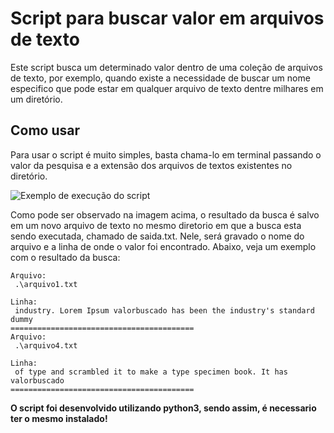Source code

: # Script para buscar valor em arquivos de texto

Este script busca um determinado valor dentro de uma coleção de arquivos de texto, por exemplo, quando existe a necessidade de buscar um nome especifico que pode estar em qualquer arquivo de texto dentre milhares em um diretório.

## Como usar
Para usar o script é muito simples, basta chama-lo em terminal passando o valor da pesquisa e a extensão dos arquivos de textos existentes no diretório.

![Exemplo de execução do script](https://i.imgur.com/Ixafp2A.png "Exemplo de execução do script")

Como pode ser observado na imagem acima, o resultado da busca é salvo em um novo arquivo de texto no mesmo diretorio em que a busca esta sendo executada, chamado de saida.txt. Nele, será gravado o nome do arquivo e a linha de onde o valor foi encontrado. Abaixo, veja um exemplo com o resultado da busca:

    Arquivo:
     .\arquivo1.txt 
    
    Linha:
     industry. Lorem Ipsum valorbuscado has been the industry's standard dummy
    =========================================
    Arquivo:
     .\arquivo4.txt 
    
    Linha:
     of type and scrambled it to make a type specimen book. It has valorbuscado
    =========================================
    
    
**O script foi desenvolvido utilizando python3, sendo assim, é necessario ter o mesmo instalado!**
┄┄┄┄┄┄┄┄┄┄┄┄┄┄┄┄┄┄┄┄
* _What is needed_: The response consists of the lines above that contain "pode".

* _Answer section_:
Este script busca um determinado valor dentro de uma coleção de arquivos de texto, por exemplo, quando existe a necessidade de buscar um nome especifico que pode estar em qualquer arquivo de texto dentre milhares em um diretório.
Como pode ser observado na imagem acima, o resultado da busca é salvo em um novo arquivo de texto no mesmo diretorio em que a busca esta sendo executada, chamado de saida.txt. Nele, será gravado o nome do arquivo e a linha de onde o valor foi encontrado. Abaixo, veja um exemplo com o resultado da busca:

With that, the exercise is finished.